Kriegstagebuch 20. Juli 1918

Französische Soldaten gehen in Deckung

Französische Soldaten gehen in Deckung, als einer ihrer Panzer getroffen wird.

Kriegstagebuch 1. Weltkrieg für Samstag den 20. Juli 1918:

Westfront

Champagne und Marne: DIE DEUTSCHEN TRUPPEN GEHEN WIEDER ÜBER DIE MARNE ZURÜCK. Die Gesamtzahl der durch die Alliierten eingebrachten Kriegsgefangenen beträgt 20.000 und 400 Kanonen wurden erbeutet. Mangin hat nur 32 Panzer, macht aber 8 Angriffe.
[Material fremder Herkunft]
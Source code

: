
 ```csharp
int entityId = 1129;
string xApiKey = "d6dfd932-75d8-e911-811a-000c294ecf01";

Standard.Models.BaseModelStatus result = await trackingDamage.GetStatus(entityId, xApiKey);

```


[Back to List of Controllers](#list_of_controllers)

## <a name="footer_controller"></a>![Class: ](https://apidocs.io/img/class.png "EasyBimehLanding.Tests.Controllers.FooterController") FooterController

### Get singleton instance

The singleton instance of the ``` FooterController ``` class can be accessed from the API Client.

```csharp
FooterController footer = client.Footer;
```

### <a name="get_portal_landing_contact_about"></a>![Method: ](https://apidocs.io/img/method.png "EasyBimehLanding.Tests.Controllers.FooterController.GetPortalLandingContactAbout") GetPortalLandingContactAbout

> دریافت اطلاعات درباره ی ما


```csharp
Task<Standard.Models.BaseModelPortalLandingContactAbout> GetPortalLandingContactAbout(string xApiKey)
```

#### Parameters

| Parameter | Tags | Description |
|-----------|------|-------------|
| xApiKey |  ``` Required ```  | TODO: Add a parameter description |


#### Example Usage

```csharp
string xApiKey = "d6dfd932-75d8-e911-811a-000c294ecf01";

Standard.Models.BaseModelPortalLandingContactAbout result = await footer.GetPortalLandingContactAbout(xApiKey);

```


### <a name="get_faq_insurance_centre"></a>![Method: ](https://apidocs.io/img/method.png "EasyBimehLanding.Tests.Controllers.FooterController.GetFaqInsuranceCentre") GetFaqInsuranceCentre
Die britische 51. und 62. Divisionen greifen an, gewinnen aber nur 1,5 Kilometer und 500 Kriegsgefangene gegen versteckte MG-Stellungen (Schlacht von Tardenois bis zum 31. Juli).
Flandern: Ludendorffs Telegramm an Rupprecht: ‘Angesichts der Situation der Heeresgruppe Kronprinz Wilhelm, die …. noch eine große Menge an Truppen aufbrauchen wird, und …. die Möglichkeit einer britischen Offensive wird die ‘Hagen’-Operation wahrscheinlich nie in die Tat umgesetzt werden.’

Seekrieg

Ostatlantik: Das als Truppentransporter verwendete Passagierschiff der White-Star-Linie, Justicia (32.234 Tonnen, 10 Tote) sinkt vor Westschottland nach hartnäckigen Angriffen seit dem 19. Juli durch das Küsten-U-Boot UB 64 (Schrader) und dem Todesstoß durch UB 124, trotz bis zu 40 Begleitschiffen. UB 124 wird später von Wasserbomben des Zerstörers HMS Mame im Northern Channel versenkt.

Heimatfronten

Frankreich: Foch bittet Clemenceau, Ende 1918 die Klasse der Wehrpflichtigen von 1920 einzuberufen.